Jannetje Hootsen

Nederlands sekteleider

Jannetje Hootsen (Veenendaal, 9 maart 1860 - aldaar, 2 december 1919) was een Nederlandse sekteleider.

Biografie bewerken

 
Boveneindsegrift in Veenendaal in 1907 - het huis rechts tegenover de brug werd voor Hootsen gebouwd door Teunis Hogendoorn

Hootsen werd in 1860 in het toenmalige Gelders Veenendaal[1] geboren als dochter van de wolkammer Dirk Hootsen en Geertrui van Harn. Zij slaagde er niet in om haar opleiding tot onderwijzeres met succes af te ronden. Al op jeugdige leeftijd voelde zij zich aangetrokken tot een bevindelijke manier van geloven, die gepraktiseerd werd in de kringen van de ledeboerianen en die gebaseerd was op de geschriften van de Nadere Reformatie. De metselaarsknecht Tijmen van Dijk was een van de ledeboerianen, die haar in sterke mate heeft beïnvloed.

Jannegiesgeloof bewerken

  Zie Jannegiesgeloof voor het hoofdartikel over dit onderwerp.

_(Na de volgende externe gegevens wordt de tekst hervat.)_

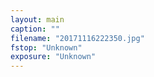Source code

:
 ```yaml
---
layout: main
caption: ""
filename: "20171116222350.jpg"
fstop: "Unknown"
exposure: "Unknown"
---
```

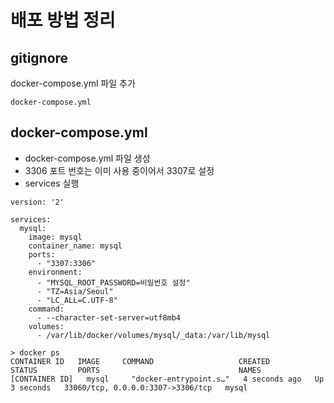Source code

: # 배포 방법 정리

## gitignore
docker-compose.yml 파일 추가
```
docker-compose.yml
```

## docker-compose.yml
- docker-compose.yml 파일 생성
- 3306 포트 번호는 이미 사용 중이어서 3307로 설정
- services 실행
```
version: '2'

services:
  mysql:
    image: mysql
    container_name: mysql
    ports:
      - "3307:3306"
    environment:
      - "MYSQL_ROOT_PASSWORD=비밀번호 설정"
      - "TZ=Asia/Seoul"
      - "LC_ALL=C.UTF-8"
    command:
      - --character-set-server=utf8mb4
    volumes:
      - /var/lib/docker/volumes/mysql/_data:/var/lib/mysql
```
```
> docker ps
CONTAINER ID   IMAGE     COMMAND                   CREATED         STATUS         PORTS                               NAMES
[CONTAINER ID]   mysql     "docker-entrypoint.s…"   4 seconds ago   Up 3 seconds   33060/tcp, 0.0.0.0:3307->3306/tcp   mysql
```
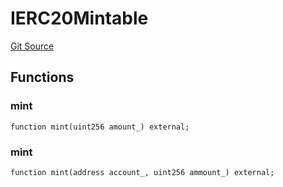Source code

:# IERC20Mintable
[Git Source](https://github.com/KlimaDAO/klimadao-solidity/blob/b4fb0f4685d5fe4c80ffc162389dfe0abdfe9f39/src/protocol/staking/utils/KlimaTreasury.sol)


## Functions
### mint


```solidity
function mint(uint256 amount_) external;
```

### mint


```solidity
function mint(address account_, uint256 ammount_) external;
```

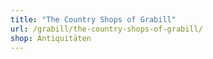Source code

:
 ```yaml
---
title: "The Country Shops of Grabill"
url: /grabill/the-country-shops-of-grabill/
shop: Antiquitäten
---
```


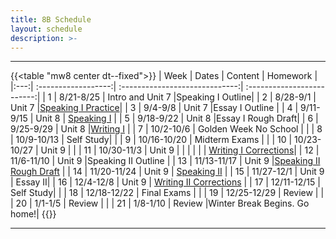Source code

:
 ```yaml
---
title: 8B Schedule
layout: schedule
description: >-
---
```


---
{{<table "mw8 center dt--fixed">}}
| Week  |          Dates          |                 Content                  |             Homework      |             
|:---:|    :------------------:|             :-----------------------------:| :-------------------------:|
|  1 |  8/21-8/25           | Intro and Unit 7 |Speaking I Outline|
|  2 |  8/28-9/1            | Unit 7  |[Speaking I Practice](sks/fall2023/8B-english/roughdraft/)|
|  3 |  9/4-9/8             | Unit 7  |Essay I Outline |
|  4 |  9/11-9/15           | Unit 8  | [Speaking I](sks/fall2023/8B-english/assignment1/)         |
|  5 |  9/18-9/22           | Unit 8  |Essay I Rough Draft|
|  6 |  9/25-9/29           | Unit 8  |[Writing I](sks/fall2023/8B-english/assignment2/)              |
|  7 |  10/2-10/6           | Golden Week No School |       |
|  8 |  10/9-10/13          | Self Study|          |
|  9 |  10/16-10/20         | Midterm Exams  |       |
| 10 |  10/23-10/27         | Unit 9  |  |
| 11 |  10/30-11/3          | Unit 9  | |
|    |                      |         |  [Writing I Corrections](sks/fall2023/8B-english/essay-corrections)|
| 12 |  11/6-11/10          | Unit 9  |Speaking II Outline |
| 13 |  11/13-11/17         | Unit 9  |[Speaking II Rough Draft](sks/fall2023/8B-english/roughdraft2) |
| 14 |  11/20-11/24         | Unit 9 | [Speaking II](sks/fall2023/8B-english/assignment3) |
| 15 |  11/27-12/1          | Unit 9 | Essay II|
| 16 |  12/4-12/8           | Unit 9 | [Writing II Corrections](sks/fall2023/8B-english/essay-corrections-2)            |
| 17 |  12/11-12/15         | Self Study|            |
| 18 |  12/18-12/22         | Final Exams |              |
| 19 |  12/25-12/29         | Review |              |
| 20 |  1/1-1/5             | Review |      |
| 21 |  1/8-1/10            | Review |Winter Break Begins. Go home!|
{{</table>}}

---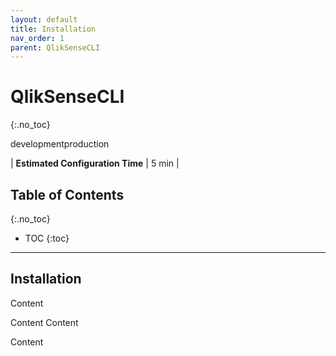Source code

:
 ```yaml
---
layout: default
title: Installation
nav_order: 1
parent: QlikSenseCLI
---
```


# QlikSenseCLI
{:.no_toc}

<span class="label dev">development</span><span class="label prod">production</span>

| <i class="far fa-clock fa-sm"></i> **Estimated Configuration Time**   | 5 min  |

## Table of Contents
{:.no_toc}

* TOC
{:toc}

-------------------------

## Installation



Content

<script src="https://github.com/QlikProfessionalServices/QlikNPrinting-CLI/blob/master/QlikNPrinting-CLI.psm1"></script>

Content
Content

<script src="https://github.com/QlikProfessionalServices/QlikSenseCLI/blob/main/ReadMe.md"></script>

Content



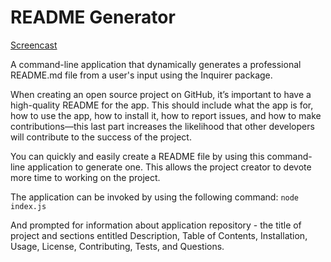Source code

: # README Generator

[Screencast](screencast.mov)

A command-line application that dynamically generates a professional README.md file from a user's input using the Inquirer package.

When creating an open source project on GitHub, it’s important to have a high-quality README for the app. This should include what the app is for, how to use the app, how to install it, how to report issues, and how to make contributions—this last part increases the likelihood that other developers will contribute to the success of the project.

You can quickly and easily create a README file by using this command-line application to generate one. This allows the project creator to devote more time to working on the project.

The application can be invoked by using the following command:
```node index.js```

And prompted for information about application repository - the title of project and sections entitled Description, Table of Contents, Installation, Usage, License, Contributing, Tests, and Questions.
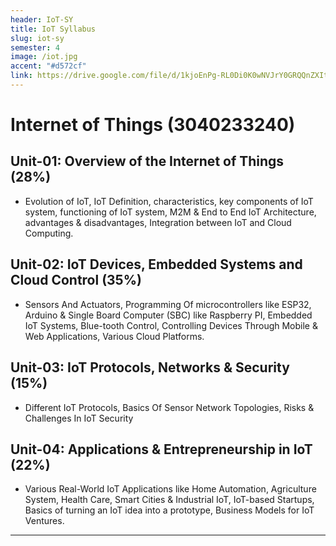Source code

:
 ```yaml
---
header: IoT-SY
title: IoT Syllabus
slug: iot-sy
semester: 4
image: /iot.jpg
accent: "#d572cf"
link: https://drive.google.com/file/d/1kjoEnPg-RL0Di0K0wNVJrY0GRQQnZXIt/view?usp=sharing
---
```


# Internet of Things (3040233240)

## Unit-01: Overview of the Internet of Things (28%)

- Evolution of IoT, IoT Definition, characteristics, key components of IoT system, functioning of IoT system, M2M & End to End IoT Architecture, advantages & disadvantages, Integration between IoT and Cloud Computing.

## Unit-02: IoT Devices, Embedded Systems and Cloud Control (35%)

- Sensors And Actuators, Programming Of microcontrollers like ESP32, Arduino & Single Board Computer (SBC) like Raspberry PI, Embedded IoT Systems, Blue-tooth Control, Controlling Devices Through Mobile & Web Applications, Various Cloud Platforms.

## Unit-03: IoT Protocols, Networks & Security (15%)

- Different IoT Protocols, Basics Of Sensor Network Topologies, Risks & Challenges In IoT Security

## Unit-04: Applications & Entrepreneurship in IoT (22%)

- Various Real-World IoT Applications like Home Automation, Agriculture System, Health Care, Smart Cities & Industrial IoT, IoT-based Startups, Basics of turning an IoT idea into a prototype, Business Models for IoT Ventures.

---
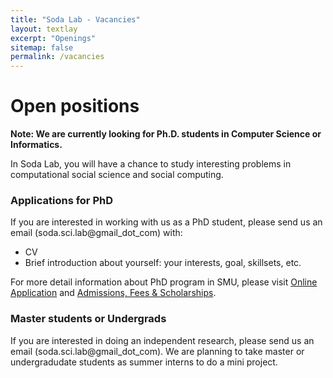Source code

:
 ```yaml
---
title: "Soda Lab - Vacancies"
layout: textlay
excerpt: "Openings"
sitemap: false
permalink: /vacancies
---
```


# Open positions

**Note: We are currently looking for Ph.D. students in Computer Science or Informatics.**

In Soda Lab, you will have a chance to study interesting problems in computational social science and social computing. 

<!-- ### Current open positions

You find the current job openings here:
[Opening 1]({{ site.baseurl }}/downloads/GeneralPostdoc_2019_v01.pdf),
[Opening 2]({{ site.baseurl }}/downloads/PPMS_PhD_2019_v01.pdf).

It might be interesting to look at some past job advertisements. While the projects keep changing, the themes are still roughly the same. You can download them [here]({{ site.baseurl }}/downloads/PD.pdf), [here]({{ site.baseurl }}/downloads/PHD1.pdf), or [here]({{ site.baseurl }}/downloads/PHD2.pdf). -->

### Applications for PhD
If you are interested in working with us as a PhD student, please send us an email (soda.sci.lab@gmail_dot_com) with:
* CV
* Brief introduction about yourself: your interests, goal, skillsets, etc.

For more detail information about PhD program in SMU, please visit [Online Application](https://sis.smu.edu.sg/programmes/PhD/online-application) and [Admissions, Fees & Scholarships](https://sis.smu.edu.sg/programmes/PhD/admission-fees-scholarships). 

<!-- **Important**: please insert _"Application PhD"_ or _"Application Postdoc"_ in the subject line. If you are applying to a specific advertisement, note this in your email. -->

<!-- ### Master projects for Leiden University students
If you are a Master student at Leiden University looking for a Master project, contact me (or any group member) per email or stop by my office. -->

### Master students or Undergrads
If you are interested in doing an independent research, please send us an email (soda.sci.lab@gmail_dot_com). 
We are planning to take master or undergradudate students as summer interns to do a mini project.


<!-- <figure>
<img src="{{ site.url }}{{ site.baseurl }}/images/picpic/Gallery/DSC_0696.jpg" width="95%">
</figure> -->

Gaandeweg begon Hootsen haar eigen geloofsgemeenschap te vormen. Deze groep concentreerde zich rond haar geboorteplaats Gelders Veenendaal,[1] in Polsbroekerdam en in de Alblasserwaard rond Brandwijk en Molenaarsgraaf. Omdat zij vanwege haar zwarte haren ook wel Zwart Jannetje werd genoemd kregen haar volgelingen de naam Zwartjannetjes en werd hun geloof ook het Jannegiesgeloof of het Antjesgeloof genoemd. Haar bijeenkomsten verliepen tamelijk geëxalteerd, waarbij zij dan "beroerd werd door de Geest". Haar volgelingen beschouwden haar als de personificatie van de Heilige Geest. Ze werd ook wel aangeduid als de Vrouwe Christi. Hootsen wees overheidsbemoeienis van de hand. Hulp van artsen en veeartsen was overbodig , want alleen God beschikte, volgens haar, over het lot van mens en dier.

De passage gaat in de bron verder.